Редактиране

Споделяне чрез


TripPin part 5 - Paging

This multi-part tutorial covers the creation of a new data source extension for Power Query. The tutorial is meant to be done sequentially—each lesson builds on the connector created in previous lessons, incrementally adding new capabilities to your connector.

In this lesson, you will:

  • Add paging support to the connector

Many Rest APIs return data in "pages", requiring clients to make multiple requests to stitch the results together. Although there are some common conventions for pagination (such as RFC 5988), it generally varies from API to API. Thankfully, TripPin is an OData service, and the OData standard defines a way of doing pagination using odata.nextLink values returned in the body of the response.

To simplify previous iterations of the connector, the TripPin.Feed function wasn't page aware. It simply parsed whatever JSON was returned from the request and formatted it as a table. Those familiar with the OData protocol might have noticed that many incorrect assumptions were made on the format of the response (such as assuming there's a value field containing an array of records).

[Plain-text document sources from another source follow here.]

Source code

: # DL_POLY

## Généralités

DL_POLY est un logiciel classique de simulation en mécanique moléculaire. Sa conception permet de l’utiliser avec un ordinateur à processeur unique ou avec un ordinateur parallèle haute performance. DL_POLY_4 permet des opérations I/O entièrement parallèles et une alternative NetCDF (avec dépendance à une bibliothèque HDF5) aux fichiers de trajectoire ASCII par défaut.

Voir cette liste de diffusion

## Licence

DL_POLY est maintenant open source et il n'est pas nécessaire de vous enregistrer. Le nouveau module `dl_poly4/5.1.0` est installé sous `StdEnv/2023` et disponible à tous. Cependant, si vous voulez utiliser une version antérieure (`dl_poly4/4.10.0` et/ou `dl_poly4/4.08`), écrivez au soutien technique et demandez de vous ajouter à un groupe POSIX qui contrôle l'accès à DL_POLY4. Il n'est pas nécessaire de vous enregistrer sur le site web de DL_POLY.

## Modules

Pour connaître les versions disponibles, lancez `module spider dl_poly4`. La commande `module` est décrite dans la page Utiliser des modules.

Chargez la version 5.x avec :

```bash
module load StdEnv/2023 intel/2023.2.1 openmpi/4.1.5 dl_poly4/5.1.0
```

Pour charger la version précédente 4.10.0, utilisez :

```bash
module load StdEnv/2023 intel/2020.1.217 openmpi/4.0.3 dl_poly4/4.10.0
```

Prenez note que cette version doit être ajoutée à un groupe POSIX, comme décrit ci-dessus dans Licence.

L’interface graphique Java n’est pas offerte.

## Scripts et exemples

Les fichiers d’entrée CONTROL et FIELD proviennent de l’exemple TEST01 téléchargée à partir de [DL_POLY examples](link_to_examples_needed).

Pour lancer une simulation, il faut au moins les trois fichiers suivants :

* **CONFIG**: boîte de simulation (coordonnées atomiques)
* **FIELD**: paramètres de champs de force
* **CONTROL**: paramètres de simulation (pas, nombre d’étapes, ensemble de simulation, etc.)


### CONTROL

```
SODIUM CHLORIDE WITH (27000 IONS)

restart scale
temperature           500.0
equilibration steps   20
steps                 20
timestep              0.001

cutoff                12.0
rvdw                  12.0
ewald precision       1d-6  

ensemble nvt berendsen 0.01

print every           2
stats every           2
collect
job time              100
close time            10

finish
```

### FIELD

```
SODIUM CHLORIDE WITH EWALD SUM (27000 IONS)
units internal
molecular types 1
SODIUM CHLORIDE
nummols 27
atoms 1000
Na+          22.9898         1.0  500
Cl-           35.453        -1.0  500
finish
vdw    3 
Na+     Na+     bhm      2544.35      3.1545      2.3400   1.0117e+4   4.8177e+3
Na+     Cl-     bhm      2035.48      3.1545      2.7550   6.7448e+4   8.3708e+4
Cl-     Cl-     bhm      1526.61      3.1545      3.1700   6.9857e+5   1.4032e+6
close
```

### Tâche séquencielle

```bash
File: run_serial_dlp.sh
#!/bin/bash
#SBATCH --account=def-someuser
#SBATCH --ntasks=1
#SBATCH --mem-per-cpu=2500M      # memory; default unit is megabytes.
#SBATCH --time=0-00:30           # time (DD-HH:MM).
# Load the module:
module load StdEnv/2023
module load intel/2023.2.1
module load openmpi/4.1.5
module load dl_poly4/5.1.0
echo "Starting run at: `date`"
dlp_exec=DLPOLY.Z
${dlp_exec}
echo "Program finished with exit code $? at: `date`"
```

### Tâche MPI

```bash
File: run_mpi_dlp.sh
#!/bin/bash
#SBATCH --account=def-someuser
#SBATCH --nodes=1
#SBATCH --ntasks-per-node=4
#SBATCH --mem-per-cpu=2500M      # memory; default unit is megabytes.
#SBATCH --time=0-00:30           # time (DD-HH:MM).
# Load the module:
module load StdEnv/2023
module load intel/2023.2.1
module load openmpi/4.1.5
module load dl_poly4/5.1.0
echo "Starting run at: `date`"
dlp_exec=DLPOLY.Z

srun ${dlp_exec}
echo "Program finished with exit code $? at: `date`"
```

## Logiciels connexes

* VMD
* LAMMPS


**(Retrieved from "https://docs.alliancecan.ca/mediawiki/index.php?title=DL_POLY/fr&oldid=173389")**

In this lesson, you improve your response handling logic by making it page aware. Future tutorials make the page handling logic more robust and able to handle multiple response formats (including errors from the service).

Note

You do not need to implement your own paging logic with connectors based on OData.Feed, as it handles it all for you automatically.

Paging checklist

When implementing paging support, you'll need to know the following things about your API:

  • How do you request the next page of data?
  • Does the paging mechanism involve calculating values, or do you extract the URL for the next page from the response?
  • How do you know when to stop paging?
  • Are there parameters related to paging that you should be aware of? (such as "page size")

The answer to these questions impacts the way you implement your paging logic. While there's some amount of code reuse across paging implementations (such as the use of Table.GenerateByPage, most connectors will end up requiring custom logic.

Note

This lesson contains paging logic for an OData service, which follows a specific format. Check the documentation for your API to determine the changes you'll need to make in your connector to support its paging format.

Overview of OData Paging

OData paging is driven by nextLink annotations contained within the response payload. The nextLink value contains the URL to the next page of data. You'll know if there's another page of data by looking for an odata.nextLink field in outermost object in the response. If there's no odata.nextLink field, you've read all of your data.

{
  "odata.context": "...",
  "odata.count": 37,
  "value": [
    { },
    { },
    { }
  ],
  "odata.nextLink": "...?$skiptoken=342r89"
}

Some OData services allow clients to supply a max page size preference, but it's up to the service whether or not to honor it. Power Query should be able to handle responses of any size, so you don't need to worry about specifying a page size preference—you can support whatever the service throws at you.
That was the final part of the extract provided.